Saved entries
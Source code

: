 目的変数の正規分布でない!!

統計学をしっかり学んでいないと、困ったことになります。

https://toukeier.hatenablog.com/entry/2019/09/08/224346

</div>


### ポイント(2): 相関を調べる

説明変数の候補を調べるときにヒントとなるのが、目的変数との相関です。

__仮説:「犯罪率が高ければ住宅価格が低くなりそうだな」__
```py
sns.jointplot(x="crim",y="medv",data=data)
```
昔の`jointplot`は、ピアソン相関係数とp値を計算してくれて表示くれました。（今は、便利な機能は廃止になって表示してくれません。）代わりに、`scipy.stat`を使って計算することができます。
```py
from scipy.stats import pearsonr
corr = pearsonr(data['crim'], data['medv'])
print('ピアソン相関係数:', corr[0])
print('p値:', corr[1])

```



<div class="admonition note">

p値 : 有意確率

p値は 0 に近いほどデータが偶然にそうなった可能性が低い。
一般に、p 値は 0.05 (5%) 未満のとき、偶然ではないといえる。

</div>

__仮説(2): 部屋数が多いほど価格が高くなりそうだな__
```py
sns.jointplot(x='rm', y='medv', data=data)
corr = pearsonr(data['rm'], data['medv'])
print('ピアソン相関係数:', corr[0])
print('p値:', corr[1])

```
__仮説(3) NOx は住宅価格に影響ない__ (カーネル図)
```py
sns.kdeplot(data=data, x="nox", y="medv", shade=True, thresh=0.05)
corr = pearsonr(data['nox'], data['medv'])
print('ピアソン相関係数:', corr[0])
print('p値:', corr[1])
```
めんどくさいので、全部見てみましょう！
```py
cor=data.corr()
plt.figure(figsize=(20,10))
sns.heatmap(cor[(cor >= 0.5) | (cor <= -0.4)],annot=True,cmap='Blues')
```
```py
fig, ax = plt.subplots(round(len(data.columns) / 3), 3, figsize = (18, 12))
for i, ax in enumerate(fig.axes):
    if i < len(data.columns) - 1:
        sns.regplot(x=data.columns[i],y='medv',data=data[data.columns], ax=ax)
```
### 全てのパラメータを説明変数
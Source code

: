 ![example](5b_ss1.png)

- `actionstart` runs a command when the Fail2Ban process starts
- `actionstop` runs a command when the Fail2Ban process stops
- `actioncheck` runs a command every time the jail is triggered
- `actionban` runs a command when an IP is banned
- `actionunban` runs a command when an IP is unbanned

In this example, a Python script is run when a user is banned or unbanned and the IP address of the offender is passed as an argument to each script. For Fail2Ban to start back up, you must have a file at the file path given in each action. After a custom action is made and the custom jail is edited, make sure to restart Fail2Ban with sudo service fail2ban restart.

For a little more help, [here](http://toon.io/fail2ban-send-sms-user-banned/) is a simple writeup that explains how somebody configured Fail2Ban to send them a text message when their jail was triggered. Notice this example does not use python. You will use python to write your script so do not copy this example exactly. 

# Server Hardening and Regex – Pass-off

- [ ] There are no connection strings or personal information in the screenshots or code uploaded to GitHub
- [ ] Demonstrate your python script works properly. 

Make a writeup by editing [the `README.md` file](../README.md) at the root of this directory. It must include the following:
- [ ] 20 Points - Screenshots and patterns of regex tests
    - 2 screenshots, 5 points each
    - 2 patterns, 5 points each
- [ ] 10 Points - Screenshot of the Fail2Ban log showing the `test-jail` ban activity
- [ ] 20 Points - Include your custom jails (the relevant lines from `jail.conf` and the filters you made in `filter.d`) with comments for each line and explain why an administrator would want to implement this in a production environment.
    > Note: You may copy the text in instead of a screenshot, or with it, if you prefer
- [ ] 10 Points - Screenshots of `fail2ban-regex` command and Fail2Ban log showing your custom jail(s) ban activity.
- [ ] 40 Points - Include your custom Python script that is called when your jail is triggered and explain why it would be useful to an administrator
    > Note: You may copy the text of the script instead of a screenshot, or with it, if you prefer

**WHAT YOU NEED TO DO:**
Filter by the word "figsize": copy every line of the data that holds it.

**RESULT OF THIS TASK:**
plt.figure(figsize=(20,10))
fig, ax = plt.subplots(round(len(data.columns) / 3), 3, figsize = (18, 12))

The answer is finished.